PROMPT:
Which of the lines below contain the string "标准过程"? Copy each one.

INPUT RECORDS:

○ ○ ○

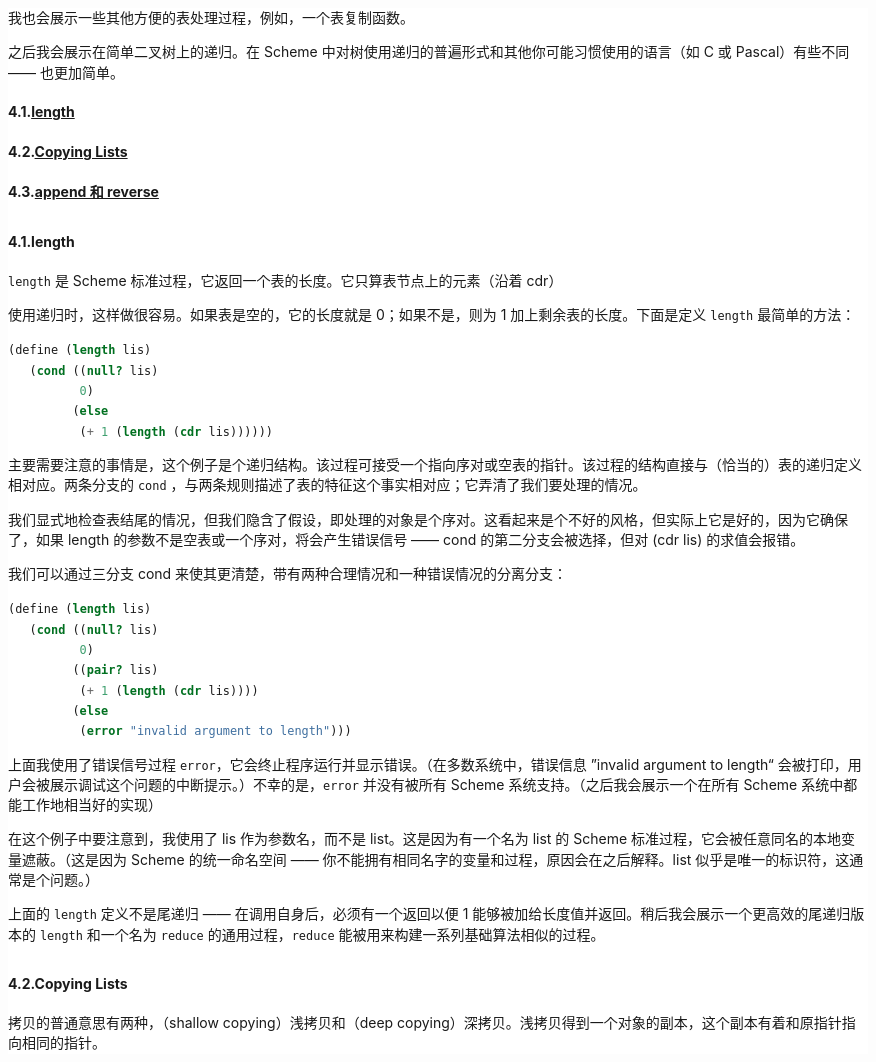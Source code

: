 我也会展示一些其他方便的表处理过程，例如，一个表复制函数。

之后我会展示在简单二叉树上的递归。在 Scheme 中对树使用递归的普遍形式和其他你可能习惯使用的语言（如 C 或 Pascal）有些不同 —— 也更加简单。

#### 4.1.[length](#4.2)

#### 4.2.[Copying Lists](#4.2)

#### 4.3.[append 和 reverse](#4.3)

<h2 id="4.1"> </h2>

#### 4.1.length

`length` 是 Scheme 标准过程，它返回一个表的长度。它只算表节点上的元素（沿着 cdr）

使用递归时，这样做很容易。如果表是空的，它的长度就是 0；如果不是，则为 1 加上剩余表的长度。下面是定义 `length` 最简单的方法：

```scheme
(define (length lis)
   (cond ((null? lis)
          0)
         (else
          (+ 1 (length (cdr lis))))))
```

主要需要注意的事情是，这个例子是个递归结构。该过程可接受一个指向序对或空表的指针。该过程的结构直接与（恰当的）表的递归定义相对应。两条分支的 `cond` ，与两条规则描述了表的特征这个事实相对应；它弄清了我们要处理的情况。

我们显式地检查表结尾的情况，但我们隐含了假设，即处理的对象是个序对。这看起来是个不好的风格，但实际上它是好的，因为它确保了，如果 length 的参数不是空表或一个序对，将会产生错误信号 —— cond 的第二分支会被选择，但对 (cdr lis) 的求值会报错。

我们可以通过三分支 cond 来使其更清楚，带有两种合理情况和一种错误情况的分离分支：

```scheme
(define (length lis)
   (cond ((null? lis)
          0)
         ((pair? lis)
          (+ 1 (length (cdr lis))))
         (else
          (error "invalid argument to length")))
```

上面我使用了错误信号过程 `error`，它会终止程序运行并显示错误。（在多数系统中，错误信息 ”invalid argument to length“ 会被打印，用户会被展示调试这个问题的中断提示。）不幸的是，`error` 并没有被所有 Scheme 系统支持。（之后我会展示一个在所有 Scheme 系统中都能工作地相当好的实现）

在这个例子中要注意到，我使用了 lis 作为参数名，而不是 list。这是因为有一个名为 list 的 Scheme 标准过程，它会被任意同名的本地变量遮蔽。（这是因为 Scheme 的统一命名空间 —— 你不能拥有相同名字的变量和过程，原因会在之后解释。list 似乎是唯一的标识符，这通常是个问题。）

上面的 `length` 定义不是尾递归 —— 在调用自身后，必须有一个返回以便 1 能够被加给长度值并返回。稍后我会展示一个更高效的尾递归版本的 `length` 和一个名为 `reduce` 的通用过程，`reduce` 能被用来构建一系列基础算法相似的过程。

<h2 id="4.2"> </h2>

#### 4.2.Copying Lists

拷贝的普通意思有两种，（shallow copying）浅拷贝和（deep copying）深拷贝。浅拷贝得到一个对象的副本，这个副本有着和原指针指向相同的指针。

○ ○ ○

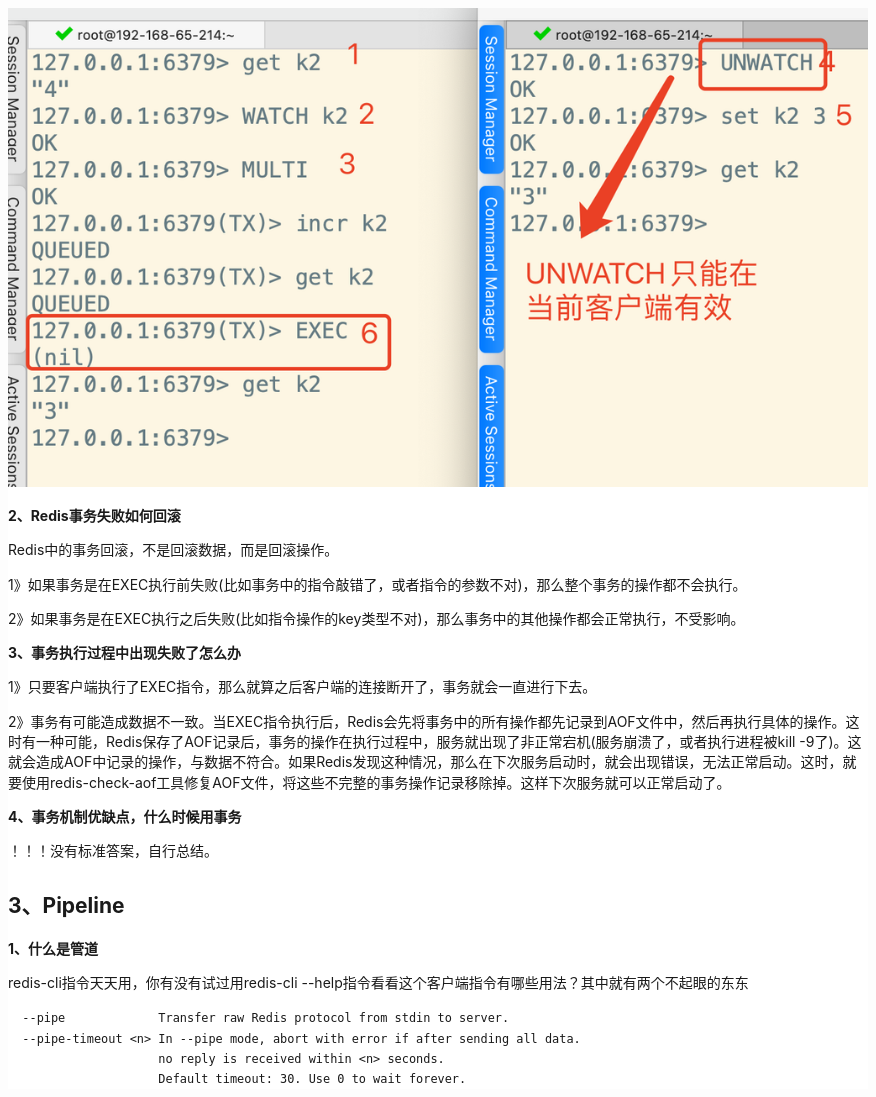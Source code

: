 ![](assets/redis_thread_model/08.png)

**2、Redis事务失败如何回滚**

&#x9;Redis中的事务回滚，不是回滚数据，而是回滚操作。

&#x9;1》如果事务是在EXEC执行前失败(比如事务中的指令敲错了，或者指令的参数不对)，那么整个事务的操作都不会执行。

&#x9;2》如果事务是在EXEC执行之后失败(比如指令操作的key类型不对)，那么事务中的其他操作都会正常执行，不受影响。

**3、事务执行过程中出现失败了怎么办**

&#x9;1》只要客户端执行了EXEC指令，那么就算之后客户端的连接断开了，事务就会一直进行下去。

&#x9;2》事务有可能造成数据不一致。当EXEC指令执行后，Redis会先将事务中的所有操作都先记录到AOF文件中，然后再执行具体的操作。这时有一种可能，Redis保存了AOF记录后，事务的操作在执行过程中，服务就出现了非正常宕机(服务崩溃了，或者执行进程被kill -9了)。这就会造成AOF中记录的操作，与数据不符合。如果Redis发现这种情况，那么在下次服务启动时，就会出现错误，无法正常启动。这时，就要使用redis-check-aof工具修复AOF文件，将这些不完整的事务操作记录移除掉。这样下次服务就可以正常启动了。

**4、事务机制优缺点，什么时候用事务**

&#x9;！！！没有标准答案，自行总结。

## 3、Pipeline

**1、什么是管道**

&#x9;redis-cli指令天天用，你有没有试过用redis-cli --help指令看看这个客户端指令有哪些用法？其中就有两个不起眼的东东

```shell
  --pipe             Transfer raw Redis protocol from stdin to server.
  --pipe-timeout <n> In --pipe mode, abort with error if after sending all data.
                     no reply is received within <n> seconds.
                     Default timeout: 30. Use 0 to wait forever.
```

○ ○ ○

WRITTEN ANSWER:
`length` 是 Scheme 标准过程，它返回一个表的长度。它只算表节点上的元素（沿着 cdr）
在这个例子中要注意到，我使用了 lis 作为参数名，而不是 list。这是因为有一个名为 list 的 Scheme 标准过程，它会被任意同名的本地变量遮蔽。（这是因为 Scheme 的统一命名空间 —— 你不能拥有相同名字的变量和过程，原因会在之后解释。list 似乎是唯一的标识符，这通常是个问题。）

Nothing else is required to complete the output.